One of the founding fathers of the French ecological movement and a former minister for the prevention of major natural and technological risks, Tazieff is well qualified to talk about environmental issues. He has been adviser to most of France's environment ministers over the past decade. Despite this he asserts that Green parties are running a "campaign of deliberate, untruthful scaremongering," and the imaginary problems they espouse have led to millions of pounds being directed towards "environmental windmills" rather than the real threats of pollution. It seemed strange to Tazieff that an ozone hole situated above the Antarctic was blamed on CFC gases, when most deodorants were sprayed in the northern hemisphere. He was surprised to discover an article in the 1950 Annals of Geophysics reporting the existence of ozone holes above Norway in 1926 - years before CFC's were even dreamt of - and was astounded to find that the hole above the Antarctic was not the recent phenomenon ecologists claimed it to be. It was actually discovered as far back as 1957, he says, by the English scientist, Gordon Dobson, but it was only in the mid-eighties that satellite photos began to highlight it in a rather spectacular way.

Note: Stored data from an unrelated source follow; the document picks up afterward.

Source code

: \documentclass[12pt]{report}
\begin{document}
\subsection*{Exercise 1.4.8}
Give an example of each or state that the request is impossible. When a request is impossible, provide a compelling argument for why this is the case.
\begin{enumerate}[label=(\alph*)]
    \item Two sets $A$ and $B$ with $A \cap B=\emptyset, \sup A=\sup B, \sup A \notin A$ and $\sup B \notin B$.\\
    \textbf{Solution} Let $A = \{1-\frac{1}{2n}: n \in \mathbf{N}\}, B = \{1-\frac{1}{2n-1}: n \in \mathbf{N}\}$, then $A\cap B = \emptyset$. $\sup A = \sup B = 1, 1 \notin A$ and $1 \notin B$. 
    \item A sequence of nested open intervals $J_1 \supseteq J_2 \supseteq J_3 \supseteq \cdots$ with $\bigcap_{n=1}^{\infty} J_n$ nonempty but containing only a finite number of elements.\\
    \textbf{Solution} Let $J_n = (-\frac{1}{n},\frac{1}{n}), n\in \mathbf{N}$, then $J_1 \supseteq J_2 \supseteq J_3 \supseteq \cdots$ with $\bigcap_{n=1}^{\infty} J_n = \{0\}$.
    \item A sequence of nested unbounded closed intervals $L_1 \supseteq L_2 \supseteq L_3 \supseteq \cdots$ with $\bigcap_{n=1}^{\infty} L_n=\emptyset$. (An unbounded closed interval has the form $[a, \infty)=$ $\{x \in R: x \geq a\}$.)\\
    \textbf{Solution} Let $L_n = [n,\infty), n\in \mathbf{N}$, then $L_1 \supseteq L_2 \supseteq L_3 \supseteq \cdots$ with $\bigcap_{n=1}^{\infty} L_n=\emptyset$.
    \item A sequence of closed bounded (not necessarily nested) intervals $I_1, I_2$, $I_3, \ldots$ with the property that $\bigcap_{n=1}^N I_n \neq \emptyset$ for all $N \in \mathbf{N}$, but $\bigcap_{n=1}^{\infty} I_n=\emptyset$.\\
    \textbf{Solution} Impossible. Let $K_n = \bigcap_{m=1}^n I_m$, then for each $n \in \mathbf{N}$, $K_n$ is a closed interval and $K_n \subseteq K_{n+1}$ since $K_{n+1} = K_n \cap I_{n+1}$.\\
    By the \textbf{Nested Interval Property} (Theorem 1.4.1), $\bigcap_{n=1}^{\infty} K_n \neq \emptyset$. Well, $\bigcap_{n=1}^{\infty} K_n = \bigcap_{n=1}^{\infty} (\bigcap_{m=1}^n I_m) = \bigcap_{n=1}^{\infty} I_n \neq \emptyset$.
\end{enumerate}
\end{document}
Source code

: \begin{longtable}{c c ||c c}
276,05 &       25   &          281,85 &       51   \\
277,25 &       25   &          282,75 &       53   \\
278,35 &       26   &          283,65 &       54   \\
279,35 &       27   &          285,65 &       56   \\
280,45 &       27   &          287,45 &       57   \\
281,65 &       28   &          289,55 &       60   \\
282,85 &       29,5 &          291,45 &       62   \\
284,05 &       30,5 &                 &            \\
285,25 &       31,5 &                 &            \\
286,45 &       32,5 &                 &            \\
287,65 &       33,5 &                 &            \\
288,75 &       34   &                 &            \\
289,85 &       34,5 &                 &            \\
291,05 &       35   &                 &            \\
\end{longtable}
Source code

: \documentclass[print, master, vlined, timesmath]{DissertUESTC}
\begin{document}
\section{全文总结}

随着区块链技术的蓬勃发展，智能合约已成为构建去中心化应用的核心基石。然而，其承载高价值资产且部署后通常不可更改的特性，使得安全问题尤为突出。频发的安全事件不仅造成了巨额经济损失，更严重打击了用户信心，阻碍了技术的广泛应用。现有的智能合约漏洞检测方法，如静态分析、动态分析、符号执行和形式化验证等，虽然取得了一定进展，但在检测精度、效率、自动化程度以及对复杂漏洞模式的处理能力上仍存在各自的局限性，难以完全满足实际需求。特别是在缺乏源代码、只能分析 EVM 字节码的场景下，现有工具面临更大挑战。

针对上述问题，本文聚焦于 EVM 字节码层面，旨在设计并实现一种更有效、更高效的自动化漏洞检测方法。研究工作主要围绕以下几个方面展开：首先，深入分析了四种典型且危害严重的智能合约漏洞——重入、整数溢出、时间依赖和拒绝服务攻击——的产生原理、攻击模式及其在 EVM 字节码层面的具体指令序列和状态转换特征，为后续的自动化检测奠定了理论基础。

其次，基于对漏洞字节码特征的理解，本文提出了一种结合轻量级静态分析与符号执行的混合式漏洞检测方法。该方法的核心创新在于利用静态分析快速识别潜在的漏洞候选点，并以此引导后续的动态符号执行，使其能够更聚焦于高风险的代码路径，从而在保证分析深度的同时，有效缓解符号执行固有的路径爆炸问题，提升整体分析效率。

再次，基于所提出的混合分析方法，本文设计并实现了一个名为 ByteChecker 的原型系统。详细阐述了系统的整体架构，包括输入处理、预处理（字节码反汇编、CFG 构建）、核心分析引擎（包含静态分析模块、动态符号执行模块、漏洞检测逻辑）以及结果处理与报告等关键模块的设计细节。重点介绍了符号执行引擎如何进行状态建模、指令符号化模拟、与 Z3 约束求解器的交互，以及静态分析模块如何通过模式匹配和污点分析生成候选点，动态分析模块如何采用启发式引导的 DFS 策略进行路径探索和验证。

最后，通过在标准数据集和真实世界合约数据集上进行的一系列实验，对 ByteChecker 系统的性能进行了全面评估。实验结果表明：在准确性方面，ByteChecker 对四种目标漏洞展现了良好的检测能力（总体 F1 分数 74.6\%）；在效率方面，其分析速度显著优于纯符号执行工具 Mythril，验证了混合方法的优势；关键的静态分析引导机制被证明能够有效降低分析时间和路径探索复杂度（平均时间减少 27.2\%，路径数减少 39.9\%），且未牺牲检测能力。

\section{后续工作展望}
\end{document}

Tazieff believes that these dramatic images have been used to hoodwink the public. He believes that the hole is due to the low levels of ultraviolet rays (which are necessary to produce ozone) over the Antarctic at the end of the year, and that the large and swift movements of air masses around the continent also play their part. On September 5, 1987, there was a relatively large reduction of 0.1 per cent in the levels of ozone over a surface of three million square kilometres near the Palmer peninsula in the Antarctic. Tazieff is convinced there is no way that the CFCs could have broken down so much ozone in such a short space of time.
Even if CFCs do have an effect, he asserts that it must be an insignificant one. After all, it is alleged that it is the chlorine in the CFCs which breaks down the ozone molecules. However, only 7,500 tons of chlorine are released from the breakdown of CFCs every year, against 600 million tons from the evaporation of seawater and 36 million from volcanoes. What is more, the effect of chlorine is to break down the ozone into oxygen plus by-products, and it simply requires the presence of ultraviolet rays to transform the oxygen back into ozone.